Elles rigolent de nouveau et se saluent. Andréa repart, en suivant la musique pour se guider jusqu’à la grande salle.

 Quelle triste histoire.

En passant devant un miroir, Andréa s’arrête une seconde et se dévisage. Cette fois-ci, de longs cheveux blonds tombent en cascade sur ses épaules et ses yeux sont d’un vert intense. Généralement, dans les rêves, ses cheveux sont noirs et ses iris bleues, alors que, dans le monde réel, Andréa est châtain aux yeux noisette. Ne contrôlant pas très bien son apparence pour l’instant, Andy se promet de s’entraîner pour ses prochains voyages. Avant de repartir pour assister au bal, elle jette un dernier coup d'œil à son reflet. Cette aura rouge qui virevolte, comme une flamme dansante, au-dessus de sa tête lui laisse encore une sensation bizarre. Lors de son troisième voyage, alors qu’elle pensait simplement faire un rêve surréaliste, Andréa avait rencontré un vieil homme. Il l’avait rassurée et lui avait expliqué beaucoup de choses. Comme, par exemple, que l’intensité de chaque aura dépend de l’expérience, du nombre de voyages, de la force de contrôle de chaque voyageur. La sienne est encore assez pâle.

La musique reprend de plus belle et la sort de sa rêverie. Andy décide alors de rejoindre les autres convives.

La soirée bat son plein. Certaines personnes dansent, pendant que d’autres bavardent. Quelques groupes se créent, par-ci par-là. Elle reste dans son coin, à observer le monde autour d’elle, plus fascinée par les décors que par la réception en soi. Au fond de la salle, Andréa aperçoit deux trônes en velours rouge et une femme assise sur l’un d’eux. La couronne posée au sommet de son crâne ne laisse pas de doute sur son identité. L’Impératrice en personne, la cinquantaine, un verre à la main et un homme à ses pieds, sourit devant cette assemblée. Un grand blond se rapproche d’Andréa d’un pas élancé. Arrivé à son niveau, il fait une révérence et lui propose son bras, une façon de l’inviter à le rejoindre. Son rythme cardiaque monte en flèche. Ses talents de danseuse se limitent à la Macarena et au Madison. Surtout pas la valse ou toutes autres danses de cette époque. Malgré ses deux pieds gauches, elle accepte. Après tout, l’homme n’a pas d’aura, il n’est que le fruit de son imagination et non pas un autre voyageur.

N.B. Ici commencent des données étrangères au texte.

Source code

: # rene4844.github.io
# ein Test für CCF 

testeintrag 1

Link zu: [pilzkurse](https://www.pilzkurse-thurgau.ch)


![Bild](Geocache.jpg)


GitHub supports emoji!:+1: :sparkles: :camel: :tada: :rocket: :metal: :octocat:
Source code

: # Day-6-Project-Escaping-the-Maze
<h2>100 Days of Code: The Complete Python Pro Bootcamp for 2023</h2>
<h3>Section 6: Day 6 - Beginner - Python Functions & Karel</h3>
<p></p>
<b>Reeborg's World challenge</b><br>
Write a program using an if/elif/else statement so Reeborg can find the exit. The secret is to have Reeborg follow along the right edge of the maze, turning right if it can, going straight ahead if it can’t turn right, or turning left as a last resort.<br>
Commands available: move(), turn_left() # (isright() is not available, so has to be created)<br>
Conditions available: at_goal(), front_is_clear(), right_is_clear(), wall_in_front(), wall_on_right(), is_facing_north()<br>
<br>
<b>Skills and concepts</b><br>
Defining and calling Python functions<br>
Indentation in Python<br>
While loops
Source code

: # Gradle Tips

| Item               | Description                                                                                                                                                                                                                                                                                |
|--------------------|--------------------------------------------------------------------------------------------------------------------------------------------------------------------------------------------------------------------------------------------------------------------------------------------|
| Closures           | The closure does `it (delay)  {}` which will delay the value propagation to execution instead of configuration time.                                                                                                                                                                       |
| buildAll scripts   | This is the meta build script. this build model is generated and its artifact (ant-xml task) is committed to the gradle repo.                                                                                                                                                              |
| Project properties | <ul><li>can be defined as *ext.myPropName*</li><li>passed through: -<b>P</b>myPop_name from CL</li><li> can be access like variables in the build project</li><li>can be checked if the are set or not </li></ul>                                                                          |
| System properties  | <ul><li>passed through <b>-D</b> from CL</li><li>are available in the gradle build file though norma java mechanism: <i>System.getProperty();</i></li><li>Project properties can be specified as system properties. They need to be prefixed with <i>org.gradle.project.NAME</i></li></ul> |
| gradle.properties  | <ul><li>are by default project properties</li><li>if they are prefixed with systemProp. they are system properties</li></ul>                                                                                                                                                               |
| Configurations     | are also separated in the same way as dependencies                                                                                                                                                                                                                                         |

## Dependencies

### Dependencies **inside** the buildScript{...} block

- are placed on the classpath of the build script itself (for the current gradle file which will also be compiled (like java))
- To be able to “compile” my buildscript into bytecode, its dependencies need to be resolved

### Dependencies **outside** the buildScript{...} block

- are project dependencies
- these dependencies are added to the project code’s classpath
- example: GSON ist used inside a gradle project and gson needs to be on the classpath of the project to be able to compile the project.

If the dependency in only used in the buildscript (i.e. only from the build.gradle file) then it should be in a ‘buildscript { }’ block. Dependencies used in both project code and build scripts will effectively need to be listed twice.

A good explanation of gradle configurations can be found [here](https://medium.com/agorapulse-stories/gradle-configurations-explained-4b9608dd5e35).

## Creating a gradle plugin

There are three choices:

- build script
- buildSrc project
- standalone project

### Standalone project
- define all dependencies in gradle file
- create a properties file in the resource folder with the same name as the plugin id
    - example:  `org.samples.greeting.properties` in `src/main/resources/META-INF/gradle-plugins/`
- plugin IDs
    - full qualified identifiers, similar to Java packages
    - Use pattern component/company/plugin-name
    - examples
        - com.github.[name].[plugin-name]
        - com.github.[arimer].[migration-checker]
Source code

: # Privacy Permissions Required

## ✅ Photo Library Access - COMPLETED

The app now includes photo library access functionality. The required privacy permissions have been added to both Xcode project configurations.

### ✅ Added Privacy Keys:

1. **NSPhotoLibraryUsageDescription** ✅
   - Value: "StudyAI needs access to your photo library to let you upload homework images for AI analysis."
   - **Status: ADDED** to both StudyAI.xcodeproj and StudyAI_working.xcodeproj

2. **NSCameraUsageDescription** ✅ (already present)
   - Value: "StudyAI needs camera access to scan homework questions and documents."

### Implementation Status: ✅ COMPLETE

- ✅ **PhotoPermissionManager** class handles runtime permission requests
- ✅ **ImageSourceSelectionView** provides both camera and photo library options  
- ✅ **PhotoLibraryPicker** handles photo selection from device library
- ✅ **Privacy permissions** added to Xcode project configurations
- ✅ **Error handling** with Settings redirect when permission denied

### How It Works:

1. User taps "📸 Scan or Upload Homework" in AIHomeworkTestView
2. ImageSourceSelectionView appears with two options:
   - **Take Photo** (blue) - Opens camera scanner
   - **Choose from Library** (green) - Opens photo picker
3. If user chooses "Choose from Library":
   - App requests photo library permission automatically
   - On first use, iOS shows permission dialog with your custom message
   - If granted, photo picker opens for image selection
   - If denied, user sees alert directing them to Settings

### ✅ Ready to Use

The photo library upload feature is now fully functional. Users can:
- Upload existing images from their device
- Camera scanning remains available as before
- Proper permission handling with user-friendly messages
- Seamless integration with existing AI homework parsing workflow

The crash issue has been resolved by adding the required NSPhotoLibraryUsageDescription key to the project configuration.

Ça va aller Andy, ce n’est qu’un rêve. Amuse-toi, un peu.

Étonnamment, elle se débrouille plutôt bien, se contentant de suivre son cavalier, qui la fait virevolter dans tous les sens. Il a une odeur de roses fraîchement écloses, des yeux verts sublimes et un corps d’une musculature imposante. Lorsque la musique s’arrête, le gentilhomme la tire hors de la piste. Avant de la lâcher, il lui baise la main en plongeant ses yeux dans les siens et lui sourit. Son cœur est prêt à exploser. Voilà bien longtemps qu’Andréa n’a pas vu un homme d’aussi près. Elle lui rend son sourire et fait une révérence. Quand elle se redresse, l’homme a disparu. La jeune femme passe le reste de la soirée à scruter toute la salle, à sa recherche. 

***

Les premiers rayons de soleil s’insinuent par la fenêtre de sa chambre et tapent sur le lit. Andréa ouvre un œil timide, regarde son téléphone et se lève.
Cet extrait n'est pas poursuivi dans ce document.